Home / Uncategorized / Akibat Seludupkan Ektasi Seorang Napi Di Isolasi

Akibat Seludupkan Ektasi Seorang Napi Di Isolasi

Akibat Seludupkan Ektasi Seorang Napi Di Isolasi – Satu diantara narapidana (napi) Rutan Kelas I Surakarta Andang Anggara (25) , yang disangka jadi satu diantara pengendali masalah penyelundupan 600. 000 ekstasi dari Belanda memperoleh pengawasan spesial. Pria asal Jepara, Jawa Tengah itu saat ini diletakkan di ruangan isolasi sesudah aksinya terbongkar.

Kepala Kesatuan Pengamanan Rutan Kelas I Surakarta Urip Dharma Yoga menyebutkan, pihaknya udah memperoleh surat dari Bareskrim Mabes Polri 10 November selanjutnya perihal masalah yang disangka melibatkan Andang.

Sesudah dikerjakan koordinasi berbarengan penyidik Bareskrim, petugas rutan selanjutnya menggeledah kamar C2 yang ditempati Andang. Kamar itu dihuni 62 narapidana yang berstatus residivis, baik kriminil ataupun narkoba.

“Saat itu diketemukan satu handphone, ” kata Urip Dharma Yoga, di Solo, Jawa Tengah, Jumat (24/11/2017) .

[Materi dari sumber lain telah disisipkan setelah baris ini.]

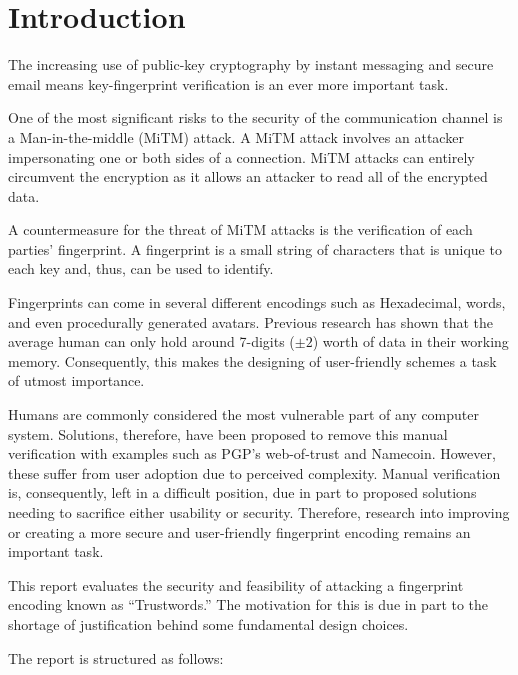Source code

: \chapter{Introduction}
\label{cha:Introduction}

The increasing use of public-key cryptography by instant messaging and secure email means key-fingerprint  verification is an ever more important task. 

One of the most significant risks to the security of the communication channel is a Man-in-the-middle (MiTM) attack. A MiTM attack involves an attacker impersonating one or both sides of a connection. MiTM attacks can entirely circumvent the encryption as it allows an attacker to read all of the encrypted data. 

A countermeasure for the threat of MiTM attacks is the verification of each parties’ fingerprint. A fingerprint is a small string of characters that is unique to each key and, thus, can be used to identify.

Fingerprints can come in several different encodings such as Hexadecimal, words, and even procedurally generated avatars. Previous research has shown that the average human can only hold around 7-digits ($\pm 2$) worth of data in their working memory\cite{miller1956magical}. Consequently, this makes the designing of user-friendly schemes a task of utmost importance.

Humans are commonly considered the most vulnerable part of any computer system. Solutions, therefore, have been proposed to remove this manual verification with examples such as PGP's web-of-trust\cite{callas1998openpgp} and Namecoin\cite{kalodner2015empirical}. However, these suffer from user adoption due to perceived complexity. Manual verification is, consequently, left in a difficult position, due in part to proposed solutions needing to sacrifice either usability or security. Therefore, research into improving or creating a more secure and user-friendly fingerprint encoding remains an important task.

This report evaluates the security and feasibility of attacking a fingerprint encoding known as “Trustwords.” The motivation for this is due in part to the shortage of justification behind some fundamental design choices.


\newpage
The report is structured as follows:

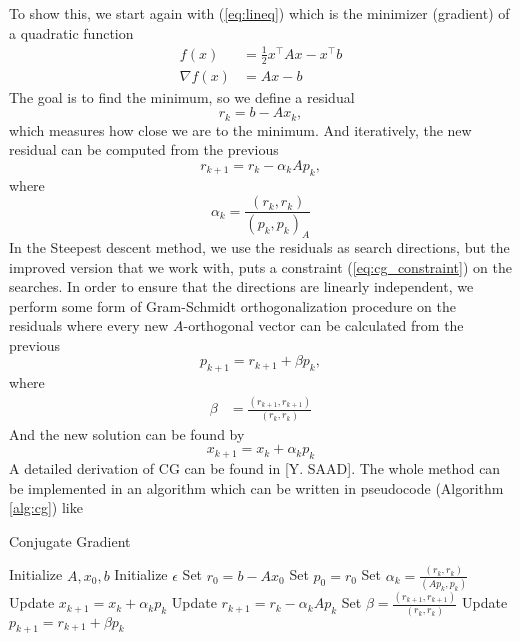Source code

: To show this, we start again with (\ref{eq:lineq}) which is the minimizer (gradient) of a quadratic function
\begin{equation}
    \begin{aligned}
        f(x) &= \frac{1}{2} x^\top A x - x^\top b
        \\
        \nabla f(x) &=  Ax - b
    \end{aligned}
\end{equation}
The goal is to find the minimum, so we define a residual 
\begin{equation}
    r_k = b - Ax_k,
\end{equation}
which measures how close we are to the minimum. And iteratively, the new residual can be computed from the previous
\begin{equation}
    r_{k+1} = r_k - \alpha_k Ap_k,
\end{equation}
where
\begin{equation}
    \alpha_k = \frac{\left( r_k, r_k \right)}{\left( p_k, p_k \right)_A}
\end{equation}
In the Steepest descent method, we use the residuals as search directions, but the improved version that we work with, puts a constraint (\ref{eq:cg_constraint}) on the searches. In order to ensure that the directions are linearly independent, we perform some form of Gram-Schmidt orthogonalization procedure on the residuals where every new $A$-orthogonal vector can be calculated from the previous
\begin{equation}
    p_{k+1} = r_{k+1} + \beta p_k,
\end{equation}
where
\begin{align}
    \beta &= \frac{\left( r_{k+1}, r_{k+1} \right)}{\left( r_k, r_k \right)}
\end{align}
And the new solution can be found by
\begin{equation}
    x_{k+1} = x_k + \alpha_k p_k
\end{equation}
A detailed derivation of CG can be found in [Y. SAAD]. The whole method can be implemented in an algorithm which can be written in pseudocode (Algorithm \ref{alg:cg}) like

\begin{algorithm}
    \caption{Conjugate Gradient}
    \begin{algorithmic}[1]
        \State Initialize  $A, x_0, b$
        \State Initialize $\epsilon$ 
        \State Set $r_0 = b - Ax_0$ 
        \State Set $p_0 = r_0$ 
            \State Set $\alpha_k = \frac{\left( r_k, r_k \right)}{\left( Ap_k, p_k \right)}$
            \State Update $x_{k+1} = x_k + \alpha_k p_k$
            \State Update $r_{k+1} = r_k - \alpha_k Ap_k$
            \State Set $\beta = \frac{\left( r_{k+1}, r_{k+1} \right)}{\left( r_k, r_k \right)}$
            \State Update $p_{k+1} = r_{k+1} + \beta p_k$
        \EndWhile
    \end{algorithmic}
    \label{alg:cg}
    \end{algorithm}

Sesudah di check tim Bareskrim, hp itu bukanlah yang diperlukan untuk transaksi. Yang perihal selanjutnya disuruh kooperatif serta seterusnya dikerjakan penggeledahan ke-2. Akhirnya, diketemukan dua handphone yang disangka dimanfaatkan bertransaksi ditanam di taman halaman depan kamar C2.

Dua handphone merk Apple serta Xiomi ditimbun di tanah sedalam 50 cm.. Dan handphone Nokia di belakang masjid rutan. Gagasannya, Andang juga akan dibawa ke Jakarta oleh Bareskrim Polri.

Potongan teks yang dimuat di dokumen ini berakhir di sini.